Тёплые воспоминания о Латвии. Часть 1

Валерий Трахтенберг
   
      Первые дни января далёкого 1965-го года. Приехал из
  Миасса в очную аспирантуру. В Ригу. Привычная с детства
  балтийская погода (после войны отец служил в морской авиации
  в Эстонии, Литве, Калининградской области). Непривычная
  (после Урала) чистота и ... митинг. На улице Падомью человек
  двести (в основном мужчины, все в кожаных куртках и кепи, с
  какими-то повязками на рукаве) слушали оратора, который эмо-
  ционально говорил со строительных лесов (на непонятном мне
  языке), энергично жестикулируя правой рукой. Митингующие
  встречали возгласом почти каждую фразу оратора. Я спросил у
  стоявших поодаль женщин о цели митинга. Одна ответила по-
  -латышски. Другая - что это отсидевшие в Сибири за преступ-
  ления во время и после войны.
      Приехал в институт, встретился с руководителем - ныне
  покойным Растригиным Леонардом Андреевичем, оформился, полу-
  чил направление в общежитие в Саласпилсе.
      В тот же день посетил незаконченный мемориал жерт-
  вам фашизма, сооружаемый на месте бывшего концлагеря.
  (В наше время латышские власти, переписывая историю, называют
  этот лагерь обычным лагерем трудового воспитания.
  Национальное самосознание "воссоздаётся" путём забвения
  фашистских злодеяний и строительства памятника палачам на
  могилах их жертв в Саласпилсе. Кощунство!..)
      В института мне сказали, что составляется список желающих
  приобрести квартиру в запланированном к строитель-
  ству очередном доме (позже такие квартиры назвали "хрущёв-
  ками", но тогда люди радовались, въезжая в чудо-квартиры).
  Требовалась постоянная прописка в Риге или в районе.
  Поиски привели меня в Слоку и далее в расположенное в десяти
  километрах лесничество.
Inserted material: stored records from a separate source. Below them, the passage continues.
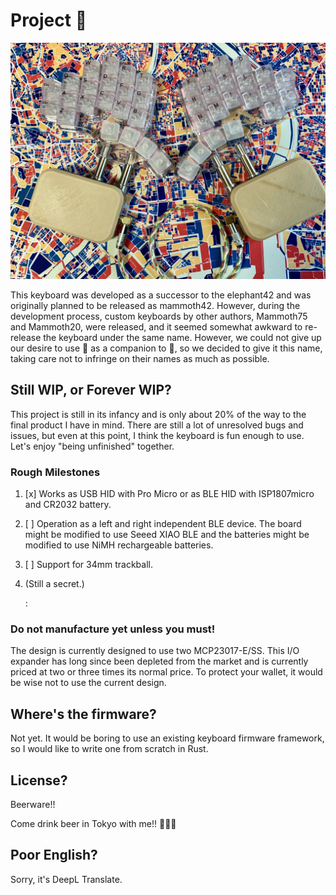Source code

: # Project 🦣

![](mammoth.jpg)

This keyboard was developed as a successor to the elephant42 and was originally planned to be released as mammoth42. However, during the development process, custom keyboards by other authors, Mammoth75 and Mammoth20, were released, and it seemed somewhat awkward to re-release the keyboard under the same name.
However, we could not give up our desire to use 🦣 as a companion to 🐘, so we decided to give it this name, taking care not to infringe on their names as much as possible.

## Still WIP, or Forever WIP?

This project is still in its infancy and is only about 20% of the way to the final product I have in mind. There are still a lot of unresolved bugs and issues, but even at this point, I think the keyboard is fun enough to use. Let's enjoy "being unfinished" together.

### Rough Milestones

1. [x] Works as USB HID with Pro Micro or as BLE HID with ISP1807micro and CR2032 battery.
1. [ ] Operation as a left and right independent BLE device. The board might be modified to use Seeed XIAO BLE and the batteries might be modified to use NiMH rechargeable batteries.
1. [ ] Support for 34mm trackball.
1. (Still a secret.)

    :

### Do not manufacture yet unless you must!

The design is currently designed to use two MCP23017-E/SS. This I/O expander has long since been depleted from the market and is currently priced at two or three times its normal price.
To protect your wallet, it would be wise not to use the current design.

## Where's the firmware?

Not yet. It would be boring to use an existing keyboard firmware framework, so I would like to write one from scratch in Rust.

## License?

Beerware!!

Come drink beer in Tokyo with me!! 🍺🍺🍺

## Poor English?

Sorry, it's DeepL Translate.
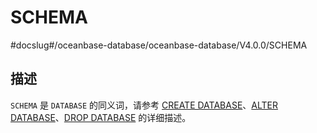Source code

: SCHEMA 
===========================
#docslug#/oceanbase-database/oceanbase-database/V4.0.0/SCHEMA




描述 
-----------------------

`SCHEMA` 是 `DATABASE` 的同义词，请参考 [CREATE DATABASE](../600.sql-statement/1100.create-database.md)、[ALTER DATABASE](../600.sql-statement/300.alter-database.md)、[DROP DATABASE](../600.sql-statement/2300.drop-database.md) 的详细描述。

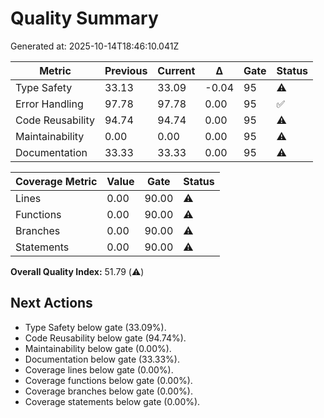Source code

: # Quality Summary

Generated at: 2025-10-14T18:46:10.041Z

| Metric | Previous | Current | Δ | Gate | Status |
| --- | --- | --- | --- | --- | --- |
| Type Safety | 33.13 | 33.09 | -0.04 | 95 | ⚠️ |
| Error Handling | 97.78 | 97.78 | 0.00 | 95 | ✅ |
| Code Reusability | 94.74 | 94.74 | 0.00 | 95 | ⚠️ |
| Maintainability | 0.00 | 0.00 | 0.00 | 95 | ⚠️ |
| Documentation | 33.33 | 33.33 | 0.00 | 95 | ⚠️ |

| Coverage Metric | Value | Gate | Status |
| --- | --- | --- | --- |
| Lines | 0.00 | 90.00 | ⚠️ |
| Functions | 0.00 | 90.00 | ⚠️ |
| Branches | 0.00 | 90.00 | ⚠️ |
| Statements | 0.00 | 90.00 | ⚠️ |

**Overall Quality Index:** 51.79 (⚠️)

## Next Actions
- Type Safety below gate (33.09%).
- Code Reusability below gate (94.74%).
- Maintainability below gate (0.00%).
- Documentation below gate (33.33%).
- Coverage lines below gate (0.00%).
- Coverage functions below gate (0.00%).
- Coverage branches below gate (0.00%).
- Coverage statements below gate (0.00%).

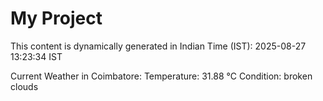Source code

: # My Project

This content is dynamically generated in Indian Time (IST): 2025-08-27 13:23:34 IST


Current Weather in Coimbatore:
Temperature: 31.88 °C
Condition: broken clouds
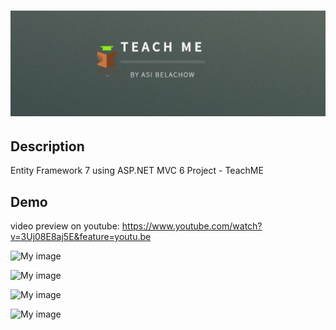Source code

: # ![pageres](media/headline.JPG)

## Description
Entity Framework 7 using ASP.NET MVC 6 Project - TeachME 

## Demo

 video preview on youtube: https://www.youtube.com/watch?v=3Uj08E8aj5E&feature=youtu.be
 
![My image](http://imageshack.com/a/img921/8240/WatPoh.jpg)

![My image](http://imageshack.com/a/img923/7207/kcfPos.jpg)

![My image](http://imageshack.com/a/img922/8353/xLsFqk.jpg)

![My image](http://imageshack.com/a/img921/6622/t0TXIn.jpg)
Пройдя-пробежав по слякоти эти кило-
  метры, обнаружил большую чёрную избу-сруб и согнутую в три
  погибели старуху с тяжеленной вязанкой дров на спине.
  Поздоровался, предложил помощь, отнёс вязанку до входа в избу.
      С заметным акцентом женщина стала выспрашивать у меня -
  кто я, что я, не убегаю ли от алиментов (о цели моего визита
  ей, похоже, уже сообщили). Протянул паспорт. Она долго его
  читала, рассматривала. А я поражался перевоплощению этой
  старухи в красивую женщину лет сорока пяти. Завела в дом,
  усадила за стол и почти бегом исчезла в другой комнате.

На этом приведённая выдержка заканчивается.